Constitución según el régimen antiguo


Constitución según el régimen antiguo
Reflexiones aparte.

“Poder único, religión pública y distinciones sociales permanentes, leyes fundamentales de la existencia de las sociedades civiles”, decía en 1796 el Vizconde Louis de Bonald en su Teoría del Poder Político y Religioso. Es la expresión del pensamiento político tradicional europeo anterior a la Gran Revolución. Para de Bonald se trata de una descripción jurídica y política del antiguo orden social anterior a 1789. El resumen conceptual es bastante conciso, pero ofrece varios elementos importantes que habrá que analizar por separado en las líneas que siguen. Se resumen en él principios de orden político, jurídico y teológico que tuvieron una fuerza muy grande y extensa en una atmósfera del pensamiento político premoderno. Debe subrayarse que en la clase de pensamiento del que Vizconde de Bonald es reprsentante, el orden jurídico se sostenía en una concepción metafísica en la que la vida humana y las instituciones sociales adquirían su sentido y su orientación en base a un orden trascendente, que involucraba el sentido mismo de la vida del hombre y la naturaleza, y del que la ciudad era reflejo. Se consideraba que el orden social estaba basado en un orden más allá de toda decisión humana.

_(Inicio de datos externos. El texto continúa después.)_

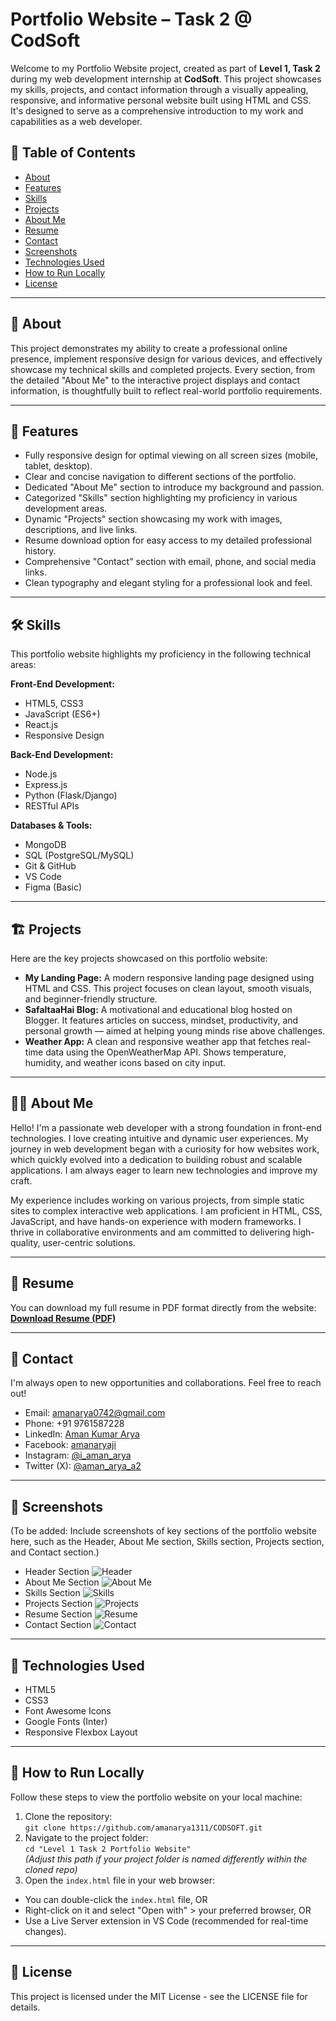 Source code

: # Portfolio Website – Task 2 @ CodSoft

Welcome to my Portfolio Website project, created as part of **Level 1, Task 2** during my web development internship at **CodSoft**. This project showcases my skills, projects, and contact information through a visually appealing, responsive, and informative personal website built using HTML and CSS. It's designed to serve as a comprehensive introduction to my work and capabilities as a web developer.

## 📑 Table of Contents
- [About](#about)
- [Features](#features)
- [Skills](#skills)
- [Projects](#projects)
- [About Me](#about-me)
- [Resume](#resume)
- [Contact](#contact)
- [Screenshots](#screenshots)
- [Technologies Used](#technologies-used)
- [How to Run Locally](#how-to-run-locally)
- [License](#license)

---

## 📖 About
This project demonstrates my ability to create a professional online presence, implement responsive design for various devices, and effectively showcase my technical skills and completed projects. Every section, from the detailed "About Me" to the interactive project displays and contact information, is thoughtfully built to reflect real-world portfolio requirements.

---

## 🎯 Features
- Fully responsive design for optimal viewing on all screen sizes (mobile, tablet, desktop).
- Clear and concise navigation to different sections of the portfolio.
- Dedicated "About Me" section to introduce my background and passion.
- Categorized "Skills" section highlighting my proficiency in various development areas.
- Dynamic "Projects" section showcasing my work with images, descriptions, and live links.
- Resume download option for easy access to my detailed professional history.
- Comprehensive "Contact" section with email, phone, and social media links.
- Clean typography and elegant styling for a professional look and feel.

---

## 🛠️ Skills
This portfolio website highlights my proficiency in the following technical areas:

**Front-End Development:**
- HTML5, CSS3  
- JavaScript (ES6+)  
- React.js  
- Responsive Design  

**Back-End Development:**
- Node.js  
- Express.js  
- Python (Flask/Django)  
- RESTful APIs  

**Databases & Tools:**
- MongoDB  
- SQL (PostgreSQL/MySQL)  
- Git & GitHub  
- VS Code  
- Figma (Basic)  

---

## 🏗️ Projects
Here are the key projects showcased on this portfolio website:

- **My Landing Page:** A modern responsive landing page designed using HTML and CSS. This project focuses on clean layout, smooth visuals, and beginner-friendly structure.  
- **SafaltaaHai Blog:** A motivational and educational blog hosted on Blogger. It features articles on success, mindset, productivity, and personal growth — aimed at helping young minds rise above challenges.  
- **Weather App:** A clean and responsive weather app that fetches real-time data using the OpenWeatherMap API. Shows temperature, humidity, and weather icons based on city input.

---

## 👨‍💻 About Me
Hello! I'm a passionate web developer with a strong foundation in front-end technologies. I love creating intuitive and dynamic user experiences. My journey in web development began with a curiosity for how websites work, which quickly evolved into a dedication to building robust and scalable applications. I am always eager to learn new technologies and improve my craft.

My experience includes working on various projects, from simple static sites to complex interactive web applications. I am proficient in HTML, CSS, JavaScript, and have hands-on experience with modern frameworks. I thrive in collaborative environments and am committed to delivering high-quality, user-centric solutions.

---

## 📄 Resume
You can download my full resume in PDF format directly from the website:   
[**Download Resume (PDF)**](https://drive.google.com/uc?export=download&id=1Vnr5DjngEX2kECw7IAzsT3b5j3OTprg1)

---

## 📩 Contact
I'm always open to new opportunities and collaborations. Feel free to reach out!

- Email: amanarya0742@gmail.com  
- Phone: +91 9761587228  
- LinkedIn: [Aman Kumar Arya](https://www.linkedin.com/in/aman-kumar-arya-2z/)
- Facebook: [amanaryaji](https://www.instagram.com/i_aman_arya/?hl=en)
- Instagram: [@i_aman_arya](https://www.instagram.com/i_aman_arya/?hl=en)  
- Twitter (X): [@aman_arya_a2](https://x.com/aman_arya_a2)

---

## 📸 Screenshots
(To be added: Include screenshots of key sections of the portfolio website here, such as the Header, About Me section, Skills section, Projects section, and Contact section.)

- Header Section
  ![Header](./assets/header.jpg)
- About Me Section
  ![About Me](./assets/about.jpg)
- Skills Section
  ![Skills](./assets/skills.jpg)
- Projects Section
  ![Projects](./assets/projects.jpg)
- Resume Section
  ![Resume](./assets/resume.jpg)
- Contact Section
  ![Contact](./assets/contact.jpg)

---

## 🚀 Technologies Used
- HTML5  
- CSS3  
- Font Awesome Icons  
- Google Fonts (Inter)  
- Responsive Flexbox Layout  

---

## 🚀 How to Run Locally

Follow these steps to view the portfolio website on your local machine:

1. Clone the repository:  
   `git clone https://github.com/amanarya1311/CODSOFT.git`  
2. Navigate to the project folder:  
   `cd "Level 1 Task 2 Portfolio Website"`  
   *(Adjust this path if your project folder is named differently within the cloned repo)*  
3. Open the `index.html` file in your web browser:  

- You can double-click the `index.html` file, OR  
- Right-click on it and select "Open with" > your preferred browser, OR  
- Use a Live Server extension in VS Code (recommended for real-time changes).

---

## 📄 License

This project is licensed under the MIT License - see the LICENSE file for details.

Esta particular visión del orden público que venimos de resumir, como ya habrá podido percibir el lector, es abiertamente contraria a los postulados filosóficos que nacen como consecuencia del pensamiento moderno, en particular de la Ilustración del siglo XVIII, cuyo cenit político tuvo lugar justamente en Francia. Su manifestación en el pensamiento social es el racionalismo, que era a su vez dependiente de una imagen mecanicista y científica del orden cósmico y, por lo tanto, del orden social. No en vano fue Francia, la cuna del racionalismo, el lugar social donde acaeció la Gran Revolución. Los principios metafísicos ilustrados son aquellos que terminan por afirmar el republicanismo. La Revolución es el gran paso de la metafísica como ordenadora del mundo humano a su reemplazo por una concepción racionalista ilustrada; es el paso del sistema político religioso al sistema político mecanicista. Con la nueva metafísica aparecen también como su corolario el Estado laico, los derechos individuales y la igualdad como principios básicos en la actual configuración constitucional de los Estados de Derecho.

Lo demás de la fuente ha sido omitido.